» Extracted entries
※
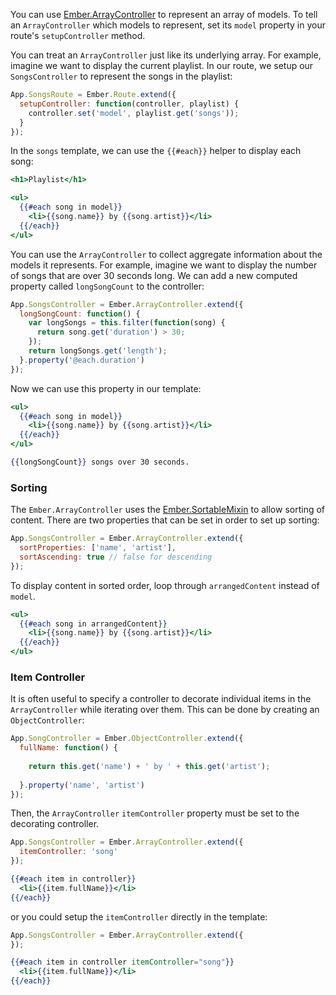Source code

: You can use [Ember.ArrayController](/api/classes/Ember.ArrayController.html) to represent an array of models. To tell an
`ArrayController` which models to represent, set its `model` property
in your route's `setupController` method.

You can treat an `ArrayController` just like its underlying array. For
example, imagine we want to display the current playlist. In our route,
we setup our `SongsController` to represent the songs in the playlist:

```javascript
App.SongsRoute = Ember.Route.extend({
  setupController: function(controller, playlist) {
    controller.set('model', playlist.get('songs'));
  }
});
```

In the `songs` template, we can use the `{{#each}}` helper to display
each song:

```handlebars
<h1>Playlist</h1>

<ul>
  {{#each song in model}}
    <li>{{song.name}} by {{song.artist}}</li>
  {{/each}}
</ul>
```

You can use the `ArrayController` to collect aggregate information about
the models it represents. For example, imagine we want to display the
number of songs that are over 30 seconds long. We can add a new computed
property called `longSongCount` to the controller:

```javascript
App.SongsController = Ember.ArrayController.extend({
  longSongCount: function() {
    var longSongs = this.filter(function(song) {
      return song.get('duration') > 30;
    });
    return longSongs.get('length');
  }.property('@each.duration')
});
```

Now we can use this property in our template:

```handlebars
<ul>
  {{#each song in model}}
    <li>{{song.name}} by {{song.artist}}</li>
  {{/each}}
</ul>

{{longSongCount}} songs over 30 seconds.
```

### Sorting

The `Ember.ArrayController` uses the [Ember.SortableMixin](/api/classes/Ember.SortableMixin.html) to allow sorting
of content. There are two properties that can be set in order to set up sorting:

```javascript
App.SongsController = Ember.ArrayController.extend({
  sortProperties: ['name', 'artist'],
  sortAscending: true // false for descending
});
```

To display content in sorted order, loop through `arrangedContent` instead of `model`.

```handlebars
<ul>
  {{#each song in arrangedContent}}
    <li>{{song.name}} by {{song.artist}}</li>
  {{/each}}
</ul>
```

### Item Controller

It is often useful to specify a controller to decorate individual items in
the `ArrayController` while iterating over them. This can be done by
creating an `ObjectController`:
 
```javascript
App.SongController = Ember.ObjectController.extend({
  fullName: function() {
 
    return this.get('name') + ' by ' + this.get('artist');
 
  }.property('name', 'artist')
});
```
 
Then, the `ArrayController` `itemController` property must be set to
the decorating controller.
 
```javascript
App.SongsController = Ember.ArrayController.extend({
  itemController: 'song'
});
```
 
```handlebars
{{#each item in controller}}
  <li>{{item.fullName}}</li>
{{/each}}
```
 
or you could setup the `itemController` directly in the template:
 
```javascript
App.SongsController = Ember.ArrayController.extend({
});
```
 
```handlebars
{{#each item in controller itemController="song"}}
  <li>{{item.fullName}}</li>
{{/each}}
```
※
» Exercise instructions
Copy out every line in the records where the word "template" is found.

» Result below
In the `songs` template, we can use the `{{#each}}` helper to display
Now we can use this property in our template:
or you could setup the `itemController` directly in the template:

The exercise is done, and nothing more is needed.